» **What is being asked**: Reproduce exactly, from the data that follows, the line with "Wprowadzenie do informatyki", the line with "Repozytorium tworzone przez", and every line that lies between them.

» **Records to process**:

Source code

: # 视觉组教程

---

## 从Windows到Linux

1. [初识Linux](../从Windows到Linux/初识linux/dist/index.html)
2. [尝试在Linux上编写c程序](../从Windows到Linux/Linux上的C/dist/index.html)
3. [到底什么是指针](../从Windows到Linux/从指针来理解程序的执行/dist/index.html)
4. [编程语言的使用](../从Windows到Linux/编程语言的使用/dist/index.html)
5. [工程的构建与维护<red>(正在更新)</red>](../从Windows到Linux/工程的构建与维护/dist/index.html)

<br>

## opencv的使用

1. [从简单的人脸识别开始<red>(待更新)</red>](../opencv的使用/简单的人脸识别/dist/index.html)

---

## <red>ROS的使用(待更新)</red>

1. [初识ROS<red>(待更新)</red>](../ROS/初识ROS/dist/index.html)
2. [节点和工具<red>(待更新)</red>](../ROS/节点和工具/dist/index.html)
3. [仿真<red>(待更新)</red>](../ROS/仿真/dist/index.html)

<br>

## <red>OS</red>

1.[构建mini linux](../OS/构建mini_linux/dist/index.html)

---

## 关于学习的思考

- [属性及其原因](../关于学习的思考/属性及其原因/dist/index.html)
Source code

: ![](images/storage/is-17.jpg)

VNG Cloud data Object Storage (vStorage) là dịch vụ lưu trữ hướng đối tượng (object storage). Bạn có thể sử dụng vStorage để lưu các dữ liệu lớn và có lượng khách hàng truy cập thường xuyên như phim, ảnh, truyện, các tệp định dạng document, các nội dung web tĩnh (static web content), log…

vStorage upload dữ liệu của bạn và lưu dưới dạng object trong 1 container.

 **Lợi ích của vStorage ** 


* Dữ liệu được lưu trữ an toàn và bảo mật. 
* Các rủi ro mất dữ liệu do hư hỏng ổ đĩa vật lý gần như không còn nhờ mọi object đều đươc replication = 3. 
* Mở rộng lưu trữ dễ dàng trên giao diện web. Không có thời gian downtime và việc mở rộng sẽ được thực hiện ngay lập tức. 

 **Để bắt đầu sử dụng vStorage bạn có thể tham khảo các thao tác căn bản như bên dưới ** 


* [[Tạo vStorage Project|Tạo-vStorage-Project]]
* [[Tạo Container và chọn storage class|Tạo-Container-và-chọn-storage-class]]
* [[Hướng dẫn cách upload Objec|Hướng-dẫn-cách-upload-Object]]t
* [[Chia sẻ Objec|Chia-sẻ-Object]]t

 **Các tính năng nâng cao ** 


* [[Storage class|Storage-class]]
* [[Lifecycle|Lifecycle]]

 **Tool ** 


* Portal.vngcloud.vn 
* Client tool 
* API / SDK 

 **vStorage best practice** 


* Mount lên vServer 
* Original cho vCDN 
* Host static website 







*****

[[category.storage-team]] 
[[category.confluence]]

...

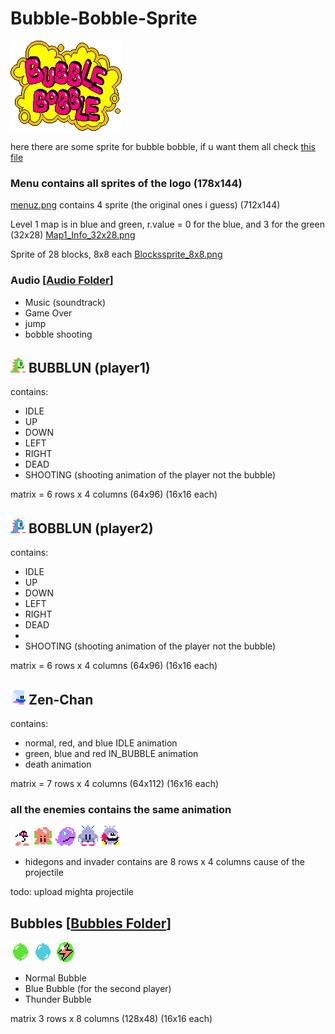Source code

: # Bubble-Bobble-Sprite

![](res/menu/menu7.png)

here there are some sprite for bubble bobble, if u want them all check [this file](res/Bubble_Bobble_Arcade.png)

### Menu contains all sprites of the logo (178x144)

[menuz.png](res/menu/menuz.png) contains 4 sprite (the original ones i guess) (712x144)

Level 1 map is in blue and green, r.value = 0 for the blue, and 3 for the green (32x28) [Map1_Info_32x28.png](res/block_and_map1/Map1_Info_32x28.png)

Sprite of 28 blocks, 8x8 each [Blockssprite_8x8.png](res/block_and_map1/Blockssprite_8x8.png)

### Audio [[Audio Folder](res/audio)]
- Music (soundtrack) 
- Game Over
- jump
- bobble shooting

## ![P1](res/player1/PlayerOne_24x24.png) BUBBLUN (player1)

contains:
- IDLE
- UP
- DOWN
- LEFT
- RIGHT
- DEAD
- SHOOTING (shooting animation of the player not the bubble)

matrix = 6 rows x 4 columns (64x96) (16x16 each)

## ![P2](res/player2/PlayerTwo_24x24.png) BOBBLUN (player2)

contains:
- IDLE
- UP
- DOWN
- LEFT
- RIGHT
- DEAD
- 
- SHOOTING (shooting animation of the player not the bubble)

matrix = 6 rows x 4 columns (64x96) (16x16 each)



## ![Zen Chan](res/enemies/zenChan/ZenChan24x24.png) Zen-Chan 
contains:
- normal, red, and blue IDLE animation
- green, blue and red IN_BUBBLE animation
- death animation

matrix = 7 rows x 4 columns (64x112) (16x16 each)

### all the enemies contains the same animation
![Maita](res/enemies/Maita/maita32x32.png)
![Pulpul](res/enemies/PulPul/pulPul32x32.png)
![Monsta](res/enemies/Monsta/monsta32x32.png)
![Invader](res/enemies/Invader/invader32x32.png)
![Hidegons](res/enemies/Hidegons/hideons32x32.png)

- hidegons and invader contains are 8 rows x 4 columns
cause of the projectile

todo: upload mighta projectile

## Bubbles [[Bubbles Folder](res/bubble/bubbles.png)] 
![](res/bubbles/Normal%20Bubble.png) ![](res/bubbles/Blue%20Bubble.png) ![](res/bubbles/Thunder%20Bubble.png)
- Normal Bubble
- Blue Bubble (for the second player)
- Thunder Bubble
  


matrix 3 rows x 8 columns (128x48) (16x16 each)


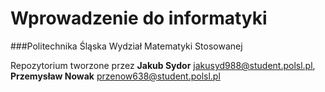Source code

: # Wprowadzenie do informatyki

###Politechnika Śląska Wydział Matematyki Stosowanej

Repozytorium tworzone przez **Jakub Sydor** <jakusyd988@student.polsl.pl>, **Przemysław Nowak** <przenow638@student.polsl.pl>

» **Output below**:
: # Wprowadzenie do informatyki

###Politechnika Śląska Wydział Matematyki Stosowanej

Repozytorium tworzone przez **Jakub Sydor** <jakusyd988@student.polsl.pl>, **Przemysław Nowak** <przenow638@student.polsl.pl>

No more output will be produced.